18th October 2019
SEO (search engine optimization) is a process of optimizing websites for search engines. To put it simply, the point is to increase the visibility of the website and gain traffic on it.
SEO then and now
Previously, SEO activities focused on keywords and link building (gaining links to our website). With the evolution of the internet, a lot has changed. Nowadays, in the SEO world, the priority is to provide high-quality content that best responds to user requests. All because of Google, which improves its algorithms in order to boost the user experience. Do you want to know how?
RankBrain – guarding the welfare of the users
To better match content to requests, Google uses an artificial intelligence-based mechanism called RankBrain. The algorithm analyzes the request from a user’s perspective, tries to understand the user’s intentions, and then verifies how accurately the content on the website answers the question. RankBrain takes into account such factors as bounce rate, dwell time, or click through rate. What’s hidden behind these names?
The bounce rate is the percentage of users who left the website without going to any further subpages. Dwell time is about how much time users spend on the site. CTR (click through rate) is the percentage of people who clicked on the link and entered the website. These factors play a very important role in positioning the website.
SEO and UX
The days when SEO was all about satisfying search engine robots are over. Now that robots are analyzing websites from a user’s perspective, SEO specialists face entirely different challenges. They have to make users happy with the content they receive. In other words, they have to take care of UX (user experience). This term refers to the overall user experience when interacting with a website, application, or product. UX designers are responsible for making this experience as good as possible. The SEO and UX specialists share a common goal: to create a website that is clear and attractive to the user. But how to do it? Here are some tips.
Do you need an application that meets your needs?
Mobile first is a design philosophy that involves creating mobile versions of applications, websites or products at the beginning, and then adapting them to larger screens. This approach not only benefits a constantly growing number of smartphone users who can browse the site more easily. It’s also beneficial for SEO and page indexing. But what is indexing? Google robots analyze the content of websites and save the results of their analysis in a catalog called an index. On the basis of the index robots specify the position in the Google ranking and the order of displaying pages according to the user’s specific request.
Previously, indexing was based on desktop versions of pages. In 2018 the mobile-first index was introduced. It means that mobile websites have become the starting point for Google robots. The position of your website on the search results list depends primarily on the content of the mobile version of the website. What does this mean for designers? First of all, we need to make sure that our website is well suited to mobile devices. Secondly, the mobile version should be as informative as the desktop version. Not meeting these conditions may result in lower positions in the ranking, and therefore in lower search results.
Well-designed navigation allows users to navigate smoothly between subpages of the site. It’s particularly important not only for UX, but also because of the bounce rate and dwell time (the RankBrain ranking factors I mentioned earlier). What’s more, the user-friendly navigation makes it easier for robots to index the site. So what’s the most important thing to pay attention to when designing a navigation system?
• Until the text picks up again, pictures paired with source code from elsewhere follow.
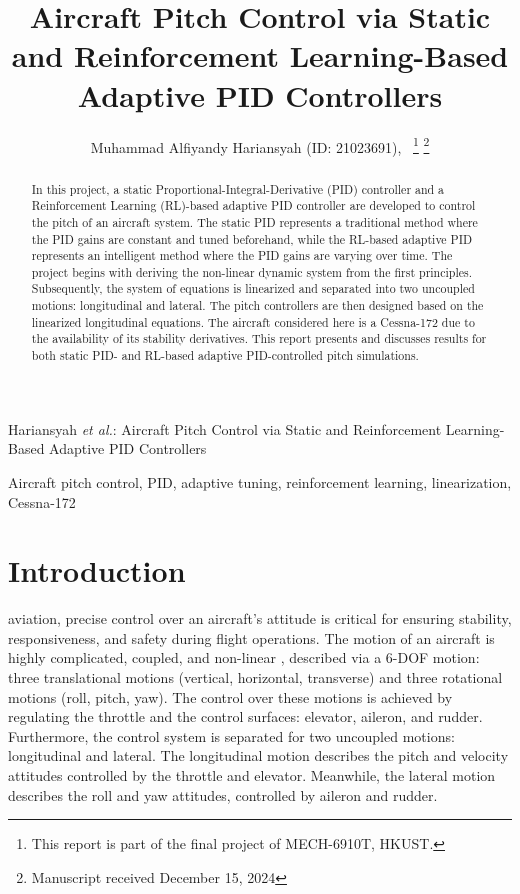 \documentclass[lettersize,journal]{IEEEtran}
\begin{document}
\title{Aircraft Pitch Control via Static and Reinforcement Learning-Based Adaptive PID Controllers}

\author{Muhammad Alfiyandy Hariansyah (ID: 21023691),~%
\thanks{This report is part of the final project of MECH-6910T, HKUST.}%
\thanks{Manuscript received December 15, 2024}}

%
{Hariansyah \MakeLowercase{\textit{et al.}}: Aircraft Pitch Control via Static and Reinforcement Learning-Based Adaptive PID Controllers}

\maketitle

\begin{abstract}
In this project, a static Proportional-Integral-Derivative (PID) controller and a Reinforcement Learning (RL)-based adaptive PID controller are developed to control the pitch of an aircraft system. The static PID represents a traditional method where the PID gains are constant and tuned beforehand, while the RL-based adaptive PID represents an intelligent method where the PID gains are varying over time. The project begins with deriving the non-linear dynamic system from the first principles. Subsequently, the system of equations is linearized and separated into two uncoupled motions: longitudinal and lateral. The pitch controllers are then designed based on the linearized longitudinal equations. The aircraft considered here is a Cessna-172 due to the availability of its stability derivatives. This report presents and discusses results for both static PID- and RL-based adaptive PID-controlled pitch simulations.
\end{abstract}

\begin{IEEEkeywords}
Aircraft pitch control, PID, adaptive tuning, reinforcement learning, linearization, Cessna-172
\end{IEEEkeywords}

\section{Introduction}

 aviation, precise control over an aircraft’s attitude is critical for ensuring stability, responsiveness, and safety during flight operations. The motion of an aircraft is highly complicated, coupled, and non-linear \cite{ref1}, described via a 6-DOF motion: three translational motions (vertical, horizontal, transverse) and three rotational motions (roll, pitch, yaw). The control over these motions is achieved by regulating the throttle and the control surfaces: elevator, aileron, and rudder. Furthermore, the control system is separated for two uncoupled motions: longitudinal and lateral. The longitudinal motion describes the pitch and velocity attitudes controlled by the throttle and elevator. Meanwhile, the lateral motion describes the roll and yaw attitudes, controlled by aileron and rudder.
\end{document}
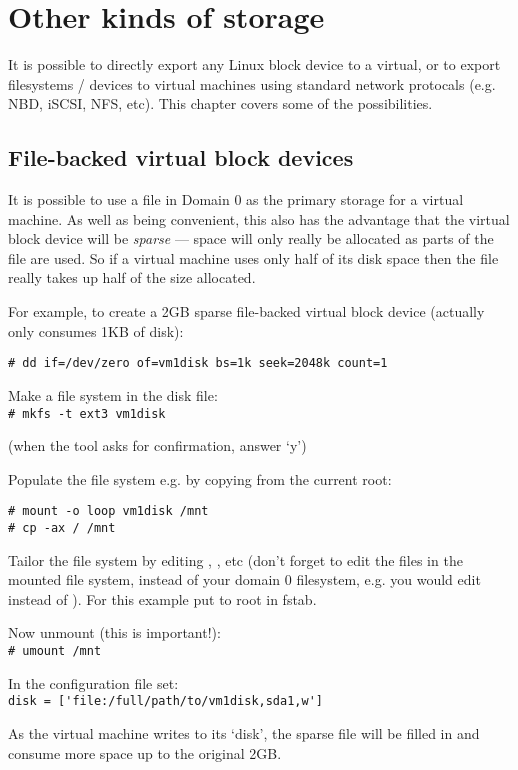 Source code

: \documentclass[11pt,twoside,final,openright]{xenstyle}
\begin{document}
\chapter{Other kinds of storage}

It is possible to directly export any Linux block device to a virtual,
or to export filesystems / devices to virtual machines using standard
network protocals (e.g. NBD, iSCSI, NFS, etc).  This chapter covers
some of the possibilities.

\section{File-backed virtual block devices}

It is possible to use a file in Domain 0 as the primary storage for a
virtual machine.  As well as being convenient, this also has the
advantage that the virtual block device will be {\em sparse} --- space
will only really be allocated as parts of the file are used.  So if a
virtual machine uses only half of its disk space then the file really
takes up half of the size allocated.

For example, to create a 2GB sparse file-backed virtual block device
(actually only consumes 1KB of disk):

\verb_# dd if=/dev/zero of=vm1disk bs=1k seek=2048k count=1_

Make a file system in the disk file: \\
\verb_# mkfs -t ext3 vm1disk_

(when the tool asks for confirmation, answer `y')

Populate the file system e.g. by copying from the current root:
\begin{verbatim}
# mount -o loop vm1disk /mnt
# cp -ax / /mnt
\end{verbatim}
Tailor the file system by editing ,
, etc (don't forget to edit the files in the
mounted file system, instead of your domain 0 filesystem, e.g. you
would edit  instead of  ).  For
this example put  to root in fstab.

Now unmount (this is important!):\\
\verb_# umount /mnt_

In the configuration file set:\\
\verb_disk = ['file:/full/path/to/vm1disk,sda1,w']_

As the virtual machine writes to its `disk', the sparse file will be
filled in and consume more space up to the original 2GB.
\end{document}
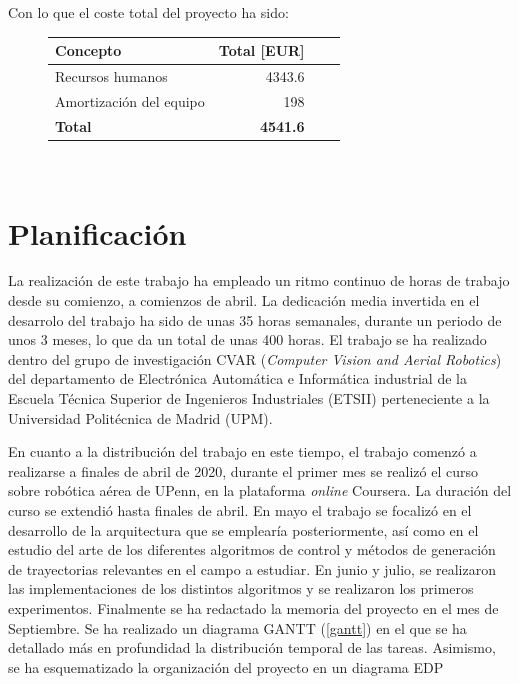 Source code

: Con lo que el coste total del proyecto ha sido:

\begin{figure}[htb!]
	\centering
	\begin{tabular}{|l|r|r|r|}
		\hline
		\textbf{Concepto} &Total [EUR]\\
		\hline
		Recursos humanos & 4343.6\\
		Amortización del equipo & 198\\
		
		\hline
		\textbf{Total}   & \textbf{4541.6}\\
		\hline
	\end{tabular}\\
\end{figure}




\newpage
\section{Planificación}
La realización de este trabajo ha empleado un ritmo continuo de horas de trabajo desde su comienzo, a comienzos de abril. La dedicación media invertida en el desarrolo del trabajo ha sido de unas 35 horas semanales, durante un periodo de unos 3 meses, lo que da un total de unas 400 horas. El trabajo se ha realizado dentro del grupo de investigación CVAR (\textit{Computer Vision and Aerial Robotics}) del departamento de Electrónica Automática e Informática industrial de la Escuela Técnica Superior de Ingenieros Industriales (ETSII) perteneciente a la Universidad Politécnica de Madrid (UPM).

En cuanto a la distribución del trabajo en este tiempo, el trabajo comenzó a realizarse a finales de abril de 2020, durante el primer mes se realizó el curso sobre robótica aérea de UPenn, en la plataforma \textit{online} Coursera. La duración del curso se extendió hasta finales de abril. En mayo el trabajo se focalizó en el desarrollo de la arquitectura que se emplearía posteriormente, así como en el estudio del arte de los diferentes algoritmos de control y métodos de generación de trayectorias relevantes en el campo a estudiar. En junio y julio, se realizaron las implementaciones de los distintos algoritmos y se realizaron los primeros experimentos. Finalmente se ha redactado la memoria del proyecto en el mes de Septiembre. Se ha realizado un diagrama GANTT (\cref{gantt}) en el que se ha detallado más en profundidad la distribución temporal de las tareas. Asimismo, se ha esquematizado la organización del proyecto en un diagrama EDP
For sure, the route between the main page and a given subpage shouldn’t be too long. Expanding the menu and reducing the path to individual subpages will make Google robot more likely to reach them. It’s worth to place links to subpages in many places on the site – the search engine will consider them more important than those to which only single links lead. It’s also helpful to use breadcrumbs – the navigation path followed by the user. This path shows the keywords describing the site, which makes it easier to index the site. What is more, it also supports internal linking within site.
Nobody likes large, tough text blocks – it applies to both users and search engine robots. The right formatting of text on a website helps you scan the content on a website faster and more efficiently. The text should be divided into small fragments and have a hierarchical structure.
It’s important to organize the headers H1, H2, H3…. – to facilitate reading and highlighting the text on the page. Headers should contain key phrases and reflect the most important idea of the paragraph. It’ll help users and search engine robots to specify what the article is all about. It’s good practice to put headlines in the form of questions. Why? It’s caused by the constantly growing popularity of voice search. Voice inquiries reflect natural speech – they’re long and usually take the form of questions.
Page loading speed
Page load time is an important factor in Google’s ranking. Long-loading websites are not only unlikely to have a high position in the ranking, but also annoy users. We can be sure that most people will close such a website after just a few seconds, which will increase the bounce rate.
How can UX design improve page load time? For example, by using so-called lazy loading. This technique means that when you open a website, your browser downloads from the server, only the files you need. Other resources are loaded in real time when the user scrolls the page and visits the parts of the website where they are located. This way, the time needed to open the page is minimized.
UX + SEO = success
The above examples show how well-thought-out UX design can help to achieve SEO goals – affect the position of a website in search results and, consequently, generate more traffic. However, it should be remembered that just visiting the site is only half of the success. The ultimate goal is conversion, i.e., the performance of a specific, desired action by the user: making a purchase, filling in a form, etc.